Donnerstag, 13. Mai 2010

Die Gefahr, die von Defizit ausgeht, ist gleich Null

James K. Galbraith antwortet in einem lesenswerten Interview mit Ezra Klein in Washington Post auf die Frage, ob er glaube, dass die Gefahr, die aus dem langfristigen Defizit ausgehe, von den meisten Ökonomen und Kommentatoren überbewertet werde, „Nein, ich glaube, die Gefahr ist gleich Null. Sie ist nicht überbewertet, sondern völlig inkorrekt angegeben“. „Was ist das Wesen der Gefahr? Die einzig mögliche Antwort ist, dass dieses Defizit zu einem Anstieg der Zinsen führen werde. Würden die Märkte eine ernsthafte Gefahr sehen, würde sich die Rendite 20-jährigen Staatsanleihen heute nicht auf 4,0% belaufen“, erklärt Galbraith. Die Renditen müssten steigen, falls Gefahr bestünde, aber die sind tatsächlich im Zuge der europäischen Schuldenkrise gesunken, argumentiert Wirtschaftsprofessor an der University of Texas, Austin. Es gibt also zwei Möglichkeiten: Entweder die Theorie ist falsch oder der Markt ist nicht rational.
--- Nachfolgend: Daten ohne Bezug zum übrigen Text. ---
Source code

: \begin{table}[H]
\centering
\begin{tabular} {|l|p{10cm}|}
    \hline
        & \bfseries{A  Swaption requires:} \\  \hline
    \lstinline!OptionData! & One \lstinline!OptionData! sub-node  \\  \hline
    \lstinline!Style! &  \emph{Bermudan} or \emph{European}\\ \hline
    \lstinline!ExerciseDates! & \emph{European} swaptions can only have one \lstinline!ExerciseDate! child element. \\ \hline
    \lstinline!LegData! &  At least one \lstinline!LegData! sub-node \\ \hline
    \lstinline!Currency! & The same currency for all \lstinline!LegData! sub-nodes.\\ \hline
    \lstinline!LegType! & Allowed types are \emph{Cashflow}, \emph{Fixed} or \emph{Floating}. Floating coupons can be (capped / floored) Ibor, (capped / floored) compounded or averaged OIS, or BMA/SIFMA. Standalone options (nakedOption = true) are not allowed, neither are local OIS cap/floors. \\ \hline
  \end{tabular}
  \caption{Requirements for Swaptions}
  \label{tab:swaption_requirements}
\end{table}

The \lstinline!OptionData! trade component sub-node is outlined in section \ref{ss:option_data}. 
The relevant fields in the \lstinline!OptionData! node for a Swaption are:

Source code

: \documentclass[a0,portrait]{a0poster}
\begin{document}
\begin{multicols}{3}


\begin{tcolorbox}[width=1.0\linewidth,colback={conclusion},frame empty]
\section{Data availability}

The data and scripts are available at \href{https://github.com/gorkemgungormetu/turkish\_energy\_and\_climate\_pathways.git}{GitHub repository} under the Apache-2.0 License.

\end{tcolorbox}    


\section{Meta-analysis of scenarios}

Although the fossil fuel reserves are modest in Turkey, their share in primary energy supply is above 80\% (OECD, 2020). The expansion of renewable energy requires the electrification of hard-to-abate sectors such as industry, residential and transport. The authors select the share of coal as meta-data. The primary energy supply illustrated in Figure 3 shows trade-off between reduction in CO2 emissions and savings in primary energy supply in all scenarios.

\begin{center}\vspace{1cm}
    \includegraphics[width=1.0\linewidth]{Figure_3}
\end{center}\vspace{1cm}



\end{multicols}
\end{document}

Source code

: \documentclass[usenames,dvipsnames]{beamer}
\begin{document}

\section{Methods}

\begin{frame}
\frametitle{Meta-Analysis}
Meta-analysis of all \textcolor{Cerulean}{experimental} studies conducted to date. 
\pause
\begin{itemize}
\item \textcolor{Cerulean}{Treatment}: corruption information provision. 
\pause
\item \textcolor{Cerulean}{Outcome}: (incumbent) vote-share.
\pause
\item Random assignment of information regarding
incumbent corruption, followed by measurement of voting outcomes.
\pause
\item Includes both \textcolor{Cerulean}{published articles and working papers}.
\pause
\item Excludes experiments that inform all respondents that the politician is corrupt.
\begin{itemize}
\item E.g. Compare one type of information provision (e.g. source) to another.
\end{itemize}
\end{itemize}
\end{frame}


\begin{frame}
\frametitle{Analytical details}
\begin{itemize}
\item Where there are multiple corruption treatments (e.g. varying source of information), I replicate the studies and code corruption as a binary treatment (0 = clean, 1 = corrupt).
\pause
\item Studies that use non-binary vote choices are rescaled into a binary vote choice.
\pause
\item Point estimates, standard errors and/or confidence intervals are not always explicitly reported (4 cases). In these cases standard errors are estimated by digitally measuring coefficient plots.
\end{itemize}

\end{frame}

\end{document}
Wenn aber der Markt nicht rational ist, dann hat es keinen Sinn, die Politik dem Markt entsprechend zu gestalten, weil man ein irrationales Wesen nicht anpassen kann, erläutert Galbraith weiter.

Menschen sind besorgt, dass der Staat nicht in der Lage sein werde, Anleihen zu verkaufen. Der Verkauf von Anleihen kann aber für den Staat nie ein Problem werden. Der Staat kann den anderen Weg gehen. Staatsausgaben sorgen dafür, dass die Banken nach Anleihen fragen, weil sie eine höhere Rendite auf das Geld, das der Staat in die Wirtschaft setzt, wollen, so Galbraith. Sein Vater habe gesagt, dass dieser Prozess so einfach ist, dass der Verstand von ihm abpralle.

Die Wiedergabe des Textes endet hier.